→ **Exercise requirements**:
Wherever a line of the data contains "Home", copy that line.

(Data extracted from a collection)
+-------+
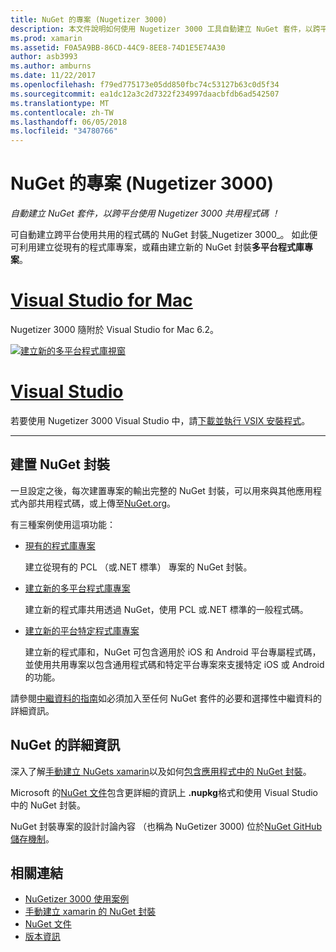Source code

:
 ```yaml
---
title: NuGet 的專案 (Nugetizer 3000)
description: 本文件說明如何使用 Nugetizer 3000 工具自動建立 NuGet 套件，以跨平台共用程式碼。
ms.prod: xamarin
ms.assetid: F0A5A9BB-86CD-44C9-8EE8-74D1E5E74A30
author: asb3993
ms.author: amburns
ms.date: 11/22/2017
ms.openlocfilehash: f79ed775173e05dd850fbc74c53127b63c0d5f34
ms.sourcegitcommit: ea1dc12a3c2d7322f234997daacbfdb6ad542507
ms.translationtype: MT
ms.contentlocale: zh-TW
ms.lasthandoff: 06/05/2018
ms.locfileid: "34780766"
---
```

# <a name="nuget-projects-nugetizer-3000"></a>NuGet 的專案 (Nugetizer 3000)

_自動建立 NuGet 套件，以跨平台使用 Nugetizer 3000 共用程式碼 ！_

可自動建立跨平台使用共用的程式碼的 NuGet 封裝_Nugetizer 3000_。 如此便可利用建立從現有的程式庫專案，或藉由建立新的 NuGet 封裝**多平台程式庫專案**。

# <a name="visual-studio-for-mactabvsmac"></a>[Visual Studio for Mac](#tab/vsmac)

Nugetizer 3000 隨附於 Visual Studio for Mac 6.2。

[![](images/mulitplatform-library-sml.png "建立新的多平台程式庫視窗")](images/mulitplatform-library.png#lightbox)

# <a name="visual-studiotabvswin"></a>[Visual Studio](#tab/vswin)

若要使用 Nugetizer 3000 Visual Studio 中，請[下載並執行 VSIX 安裝程式](http://bit.ly/nugetizer-2017)。

-----

## <a name="building-nuget-packages"></a>建置 NuGet 封裝

一旦設定之後，每次建置專案的輸出完整的 NuGet 封裝，可以用來與其他應用程式內部共用程式碼，或上傳至[NuGet.org](https://www.nuget.org)。

有三種案例使用這項功能：

- [現有的程式庫專案](existing-library.md)

  建立從現有的 PCL （或.NET 標準） 專案的 NuGet 封裝。

- [建立新的多平台程式庫專案](single-codebase.md)

  建立新的程式庫共用透過 NuGet，使用 PCL 或.NET 標準的一般程式碼。

- [建立新的平台特定程式庫專案](platform-specific.md)

  建立新的程式庫和，NuGet 可包含適用於 iOS 和 Android 平台專屬程式碼，並使用共用專案以包含通用程式碼和特定平台專案來支援特定 iOS 或 Android 的功能。

請參閱[中繼資料的指南](metadata.md)如必須加入至任何 NuGet 套件的必要和選擇性中繼資料的詳細資訊。


## <a name="further-nuget-information"></a>NuGet 的詳細資訊

深入了解[手動建立 NuGets xamarin](~/cross-platform/app-fundamentals/nuget-manual.md)以及如何[包含應用程式中的 NuGet 封裝](https://docs.microsoft.com/visualstudio/mac/nuget-walkthrough)。

Microsoft 的[NuGet 文件](https://docs.microsoft.com/nuget/)包含更詳細的資訊上 **.nupkg**格式和使用 Visual Studio 中的 NuGet 封裝。

NuGet 封裝專案的設計討論內容 （也稱為 NuGetizer 3000) 位於[NuGet GitHub 儲存機制](https://github.com/NuGet/Home/wiki/NuGetizer-3000)。


## <a name="related-links"></a>相關連結

- [NuGetizer 3000 使用案例](https://github.com/NuGet/Home/wiki/NuGetizer-Core-Scenarios)
- [手動建立 xamarin 的 NuGet 封裝](~/cross-platform/app-fundamentals/nuget-manual.md)
- [NuGet 文件](https://docs.microsoft.com/nuget/)
- [版本資訊](https://developer.xamarin.com/releases/studio/xamarin.studio_6.2/xamarin.studio_6.2/#NuGetizer_3000)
+-------+
→ **Finished exercise**:
NuGet 封裝專案的設計討論內容 （也稱為 NuGetizer 3000) 位於[NuGet GitHub 儲存機制](https://github.com/NuGet/Home/wiki/NuGetizer-3000)。
- [NuGetizer 3000 使用案例](https://github.com/NuGet/Home/wiki/NuGetizer-Core-Scenarios)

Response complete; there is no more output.